Title Story 1: Aquaman's Secret Powers
Title Story 2: The Tyrant Ruler of Atlantis
Cover Title: The Tyrant King of Atlantis
Cover Date: April 1964
Indica Date: Mar-Apr 1964 (published Bi-Monthly)

Writer: Bob Haney
Artist: Nick Cardy
Lettering: Nick Cardy
Editor: George Kashdan
Cover: Nick Cardy

Cover Price: $0.12
Page Count:


Story 1: Aquaman's Secret Powers

A dying man gives Aquaman the power to transform himself four times. Each transformation will only last six hours, and can only be used once.

Aquaman uses the powers to stretch out and deliver a sick man to surgeons, then to become a balloon and rescue a sinking ship from a reef, then he transforms into a wall to protect a village from a tidal wave. He's tired, and about to tell Aqualad what the last power is, when a helicopter makes an emergency landing and tells him about a crumbling bridge.

His last transformation is into a ten thousand-ton juggernaut. He holds up the crumbling bridge until a school bus full of children can escape, then wedges the bridge into the mountainside. He starts his trek back to water, but goes very slowly. He's afraid that he's going to be out of water longer than his hour, but manages to divert a river onto himself. He gets back to the sea safely, having used up all his magical transformations.

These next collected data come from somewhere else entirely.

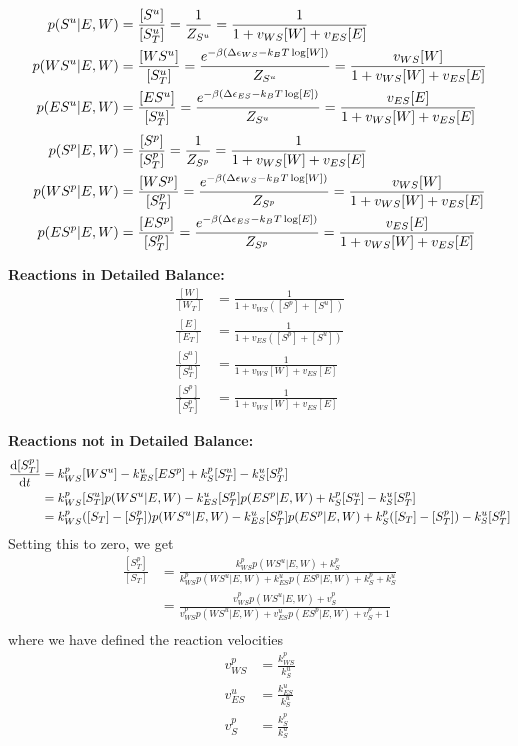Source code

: \documentclass[aps,onecolumn,superscriptaddress,notitlepage]{revtex4-1}
\begin{document}
\begin{align}
p(S^u|E, W) &= \frac{[S^u]}{[S^u_T]} = \frac{1}{Z_{S^u}} = \frac{1}{1 + v_{WS}[W]+ v_{ES}[E]}\\
p(WS^u|E, W) &= \frac{[WS^u]}{[S^u_T]} = \frac{ e^{-\beta\qty(\Delta\epsilon_{WS} -k_BT \log[W])}}{Z_{S^u}} = \frac{v_{WS}[W]}{1 + v_{WS}[W]+ v_{ES}[E]}\\
p(ES^u|E, W) &= \frac{[ES^u]}{[S^u_T]} = \frac{ e^{-\beta\qty(\Delta\epsilon_{ES} -k_BT \log[E])}}{Z_{S^u}} = \frac{v_{ES}[E]}{1 + v_{WS}[W]+ v_{ES}[E]}
\end{align}
\begin{align}
p(S^p|E, W) &= \frac{[S^p]}{[S^p_T]} = \frac{1}{Z_{S^p}} = \frac{1}{1 + v_{WS}[W]+ v_{ES}[E]}\\
p(WS^p|E, W) &= \frac{[WS^p]}{[S^p_T]} = \frac{ e^{-\beta\qty(\Delta\epsilon_{WS} -k_BT \log[W])}}{Z_{S^p}} = \frac{v_{WS}[W]}{1 + v_{WS}[W]+ v_{ES}[E]}\\
p(ES^p|E, W) &= \frac{[ES^p]}{[S^p_T]} = \frac{ e^{-\beta\qty(\Delta\epsilon_{ES} -k_BT \log[E])}}{Z_{S^p}} = \frac{v_{ES}[E]}{1 + v_{WS}[W]+ v_{ES}[E]}
\end{align}

\textbf{Reactions in Detailed Balance:}
\begin{align}
\frac{[W]}{[W_T]} & = \frac{1}{1 + v_{WS}([S^p]+[S^u])}\\
\frac{[E]}{[E_T]} & = \frac{1}{1 + v_{ES}([S^p]+[S^u])}\\
\frac{[S^u]}{[S^u_T]} &= \frac{1}{1 + v_{WS}[W]+ v_{ES}[E]}\\
\frac{[S^p]}{[S^p_T]} &=  \frac{1}{1+ v_{WS}[W] + v_{ES}[E]}
\end{align}

\textbf{Reactions not in  Detailed Balance:}
\begin{align}
\dv{[S^p_T]}{t} &= k_{WS}^p[WS^u] - k_{ES}^u[ES^p] + k_S^p[S^u_T] - k_S^u[S^p_T] \\
&= k_{WS}^p[S^u_T]p(WS^u|E, W) - k_{ES}^u[S^p_T]p(ES^p|E, W) + k_S^p[S^u_T] - k_S^u[S^p_T]\\
&= k_{WS}^p([S_T]-[S^p_T])p(WS^u|E, W) - k_{ES}^u[S^p_T]p(ES^p|E, W) + k_S^p([S_T]-[S^p_T]) - k_S^u[S^p_T]
\end{align}
Setting this to zero, we get
\begin{align}
\frac{[S_T^p]}{[S_T]} &= \frac{k_{WS}^p p(WS^u|E,W) + k_S^p}{k_{WS}^p p(WS^u|E,W) + k_{ES}^u p(ES^p|E,W) + k_S^p + k_S^u}\\
 &= \frac{v_{WS}^p p(WS^u|E,W) + v_S^p}{v_{WS}^p p(WS^u|E,W) + v_{ES}^u p(ES^p|E,W) + v_S^p + 1}\\
\end{align}
where we have defined the reaction velocities
\begin{align}
v_{WS}^p &= \frac{k_{WS}^p}{k_S^u}\\
v_{ES}^u &= \frac{k_{ES}^u}{k_S^u}\\
v_S^p &= \frac{k_S^p}{k_S^u}
\end{align}
\end{document}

Story 2: The Tyrant Ruler of Atlantis

Aquaman (with Aqualad as chaperone) has a date with Mera. He's promised to show her Atlantis. Mera asks if Aquaman is King, and he says he's not, it's just his ancestral home. Suddenly, an underwater volcano erupts, and Aquaman diverts a rock hurtling toward Mera, but it knocks him unconscious. Mera uses her powers to get the trio out, and Aqualad and Mera take Aquaman to Atlantis where the doctors tend to him.

When Aquaman wakes up, though, he seriously believes himself to be King of Atlantis, with Mera as his Queen. The doctors suggest humouring him, and Aquaman runs rampant. He orders the fish to battle each other for his and Mera's amusement. When Aqualad protests, Aquaman attacks him. Mera traps Aquaman so he can't hurt Aqualad, and the Atlanteans put him in a lake of dense water that he can't easily escape from, so he can't harm anyone. They hope he'll come to his senses soon.

He orders octopi to help him, but they can't. When they release him, he knocks his head again, and comes to his senses. Another earthquake strikes, and Aquaman realizes he's in danger. He gets swordfish to push a rock into the lake of dense water, which pushes him out. He returns to Atlantis, and makes it clear he doesn't think he is king any more.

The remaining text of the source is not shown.